Collected data

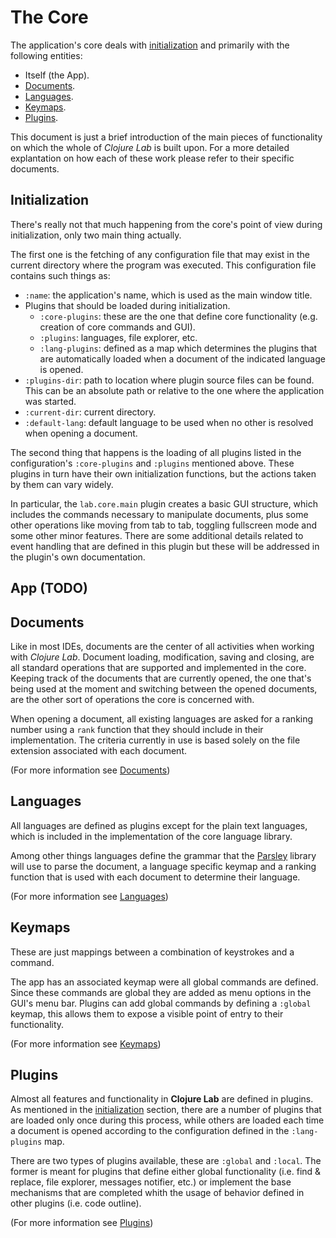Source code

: # The Core

The application's core deals with [initialization](#init) and primarily with the following entities:

- Itself (the App).
- [Documents](#documents).
- [Languages](#languages).
- [Keymaps](#keymaps).
- [Plugins](#plugins).

This document is just a brief introduction of the main pieces of functionality on which the whole of *Clojure Lab* is built upon. For a more detailed explantation on how each of these work please refer to their specific documents.

<a name="init"></a>
## Initialization

There's really not that much happening from the core's point of view during initialization, only two main thing actually.

The first one is the fetching of any configuration file that may exist in the current directory where the program was executed. This configuration file contains such things as:

  - `:name`: the application's name, which is used as the main window title.
  - Plugins that should be loaded during initialization.
     - `:core-plugins`: these are the one that define core functionality (e.g. creation of core commands and GUI).
     - `:plugins`: languages, file explorer, etc.
     - `:lang-plugins`: defined as a map which determines the plugins that are automatically loaded when a document of the indicated language is opened.
  - `:plugins-dir`: path to location where plugin source files can be found. This can be an absolute path or relative to the one where the application was started.
  - `:current-dir`: current directory.
  - `:default-lang`: default language to be used when no other is resolved when opening a document.

The second thing that happens is the loading of all plugins listed in the configuration's `:core-plugins` and `:plugins` mentioned above. These plugins in turn have their own initialization functions, but the actions taken by them can vary widely. 

In particular, the `lab.core.main` plugin creates a basic GUI structure, which includes the commands necessary to manipulate documents, plus some other operations like moving from tab to tab, toggling fullscreen mode and some other minor features. There are some additional details related to event handling that are defined in this plugin but these will be addressed in the plugin's own documentation.

## App (TODO)

<a name="documents"></a>
## Documents

Like in most IDEs, documents are the center of all activities when working with *Clojure Lab*. Document loading, modification, saving and closing, are all standard operations that are supported and implemented in the core. Keeping track of the documents that are currently opened, the one that's being used at the moment and switching between the opened documents, are the other sort of operations the core is concerned with.

When opening a document, all existing languages are asked for a ranking number using a `rank` function that they should include in their implementation. The criteria currently in use is based solely on the file extension associated with each document.

(For more information see [Documents][2])

<a name="languages"></a>
## Languages

All languages are defined as plugins except for the plain text languages, which is included in the implementation of the core language library. 

Among other things languages define the grammar that the [Parsley][1] library will use to parse the document, a language specific keymap and a ranking function that is used with each document to determine their language.

(For more information see [Languages][3])

<a name="keymaps"></a>
## Keymaps

These are just mappings between a combination of keystrokes and a command. 

The app has an associated keymap were all global commands are defined. Since these commands are global they are added as menu options in the GUI's menu bar. Plugins can add global commands by defining a `:global` keymap, this allows them to expose a visible point of entry to their functionality.

(For more information see [Keymaps][4])

<a name="plugins"></a>
## Plugins

Almost all features and functionality in **Clojure Lab** are defined in plugins. As mentioned in the [initialization](#init) section, there are a number of plugins that are loaded only once during this process, while others are loaded each time a document is opened according to the configuration defined in the `:lang-plugins` map.

There are two types of plugins available, these are `:global` and `:local`. The former is meant for plugins that define either global functionality (i.e. find & replace, file explorer, messages notifier, etc.) or implement the base mechanisms that are completed whith the usage of behavior defined in other plugins (i.e. code outline).

(For more information see [Plugins][5])

  [1]: https://github.com/cgrand/parsley/
  [2]: ./lab.model.document.md
  [3]: ./lab.core.lang.md
  [4]: ./lab.core.keymap.md
  [5]: ./lab.core.plugin.md
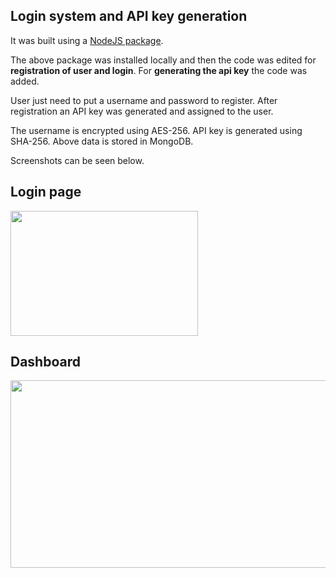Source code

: ## Login system and API key generation

It was built using a [NodeJS package](https://github.com/braitsch/node-login).

The above package was installed locally and then the code was edited for **registration of user and login**. For **generating the api key** the code was added.

User just need to put a username and password to register.
After registration an API key was generated and assigned to the user.

The username is encrypted using AES-256.
API key is generated using SHA-256.
Above data is stored in MongoDB.
 
Screenshots can be seen below.

Login page
-----------

<img src="server-login.png" width="300" height="200">


Dashboard
-----------

<img src="dashboard.png" width="1000" height="300">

ASSIGNED TASK |
Transcribe every entry exactly. Leave out the pictures.

RESPONSE AREA |
Source code

: # The Core

The application's core deals with [initialization](#init) and primarily with the following entities:

- Itself (the App).
- [Documents](#documents).
- [Languages](#languages).
- [Keymaps](#keymaps).
- [Plugins](#plugins).

This document is just a brief introduction of the main pieces of functionality on which the whole of *Clojure Lab* is built upon. For a more detailed explantation on how each of these work please refer to their specific documents.

<a name="init"></a>
## Initialization

There's really not that much happening from the core's point of view during initialization, only two main thing actually.

The first one is the fetching of any configuration file that may exist in the current directory where the program was executed. This configuration file contains such things as:

  - `:name`: the application's name, which is used as the main window title.
  - Plugins that should be loaded during initialization.
     - `:core-plugins`: these are the one that define core functionality (e.g. creation of core commands and GUI).
     - `:plugins`: languages, file explorer, etc.
     - `:lang-plugins`: defined as a map which determines the plugins that are automatically loaded when a document of the indicated language is opened.
  - `:plugins-dir`: path to location where plugin source files can be found. This can be an absolute path or relative to the one where the application was started.
  - `:current-dir`: current directory.
  - `:default-lang`: default language to be used when no other is resolved when opening a document.

The second thing that happens is the loading of all plugins listed in the configuration's `:core-plugins` and `:plugins` mentioned above. These plugins in turn have their own initialization functions, but the actions taken by them can vary widely. 

In particular, the `lab.core.main` plugin creates a basic GUI structure, which includes the commands necessary to manipulate documents, plus some other operations like moving from tab to tab, toggling fullscreen mode and some other minor features. There are some additional details related to event handling that are defined in this plugin but these will be addressed in the plugin's own documentation.

## App (TODO)

<a name="documents"></a>
## Documents

Like in most IDEs, documents are the center of all activities when working with *Clojure Lab*. Document loading, modification, saving and closing, are all standard operations that are supported and implemented in the core. Keeping track of the documents that are currently opened, the one that's being used at the moment and switching between the opened documents, are the other sort of operations the core is concerned with.

When opening a document, all existing languages are asked for a ranking number using a `rank` function that they should include in their implementation. The criteria currently in use is based solely on the file extension associated with each document.

(For more information see [Documents][2])

<a name="languages"></a>
## Languages

All languages are defined as plugins except for the plain text languages, which is included in the implementation of the core language library. 

Among other things languages define the grammar that the [Parsley][1] library will use to parse the document, a language specific keymap and a ranking function that is used with each document to determine their language.

(For more information see [Languages][3])

<a name="keymaps"></a>
## Keymaps

These are just mappings between a combination of keystrokes and a command. 

The app has an associated keymap were all global commands are defined. Since these commands are global they are added as menu options in the GUI's menu bar. Plugins can add global commands by defining a `:global` keymap, this allows them to expose a visible point of entry to their functionality.

(For more information see [Keymaps][4])

<a name="plugins"></a>
## Plugins

Almost all features and functionality in **Clojure Lab** are defined in plugins. As mentioned in the [initialization](#init) section, there are a number of plugins that are loaded only once during this process, while others are loaded each time a document is opened according to the configuration defined in the `:lang-plugins` map.

There are two types of plugins available, these are `:global` and `:local`. The former is meant for plugins that define either global functionality (i.e. find & replace, file explorer, messages notifier, etc.) or implement the base mechanisms that are completed whith the usage of behavior defined in other plugins (i.e. code outline).

(For more information see [Plugins][5])

  [1]: https://github.com/cgrand/parsley/
  [2]: ./lab.model.document.md
  [3]: ./lab.core.lang.md
  [4]: ./lab.core.keymap.md
  [5]: ./lab.core.plugin.md
Source code

: ## Login system and API key generation

It was built using a [NodeJS package](https://github.com/braitsch/node-login).

The above package was installed locally and then the code was edited for **registration of user and login**. For **generating the api key** the code was added.

User just need to put a username and password to register.
After registration an API key was generated and assigned to the user.

The username is encrypted using AES-256.
API key is generated using SHA-256.
Above data is stored in MongoDB.
 
Screenshots can be seen below.

Login page
-----------

<img src="server-login.png" width="300" height="200">


Dashboard
-----------

<img src="dashboard.png" width="1000" height="300">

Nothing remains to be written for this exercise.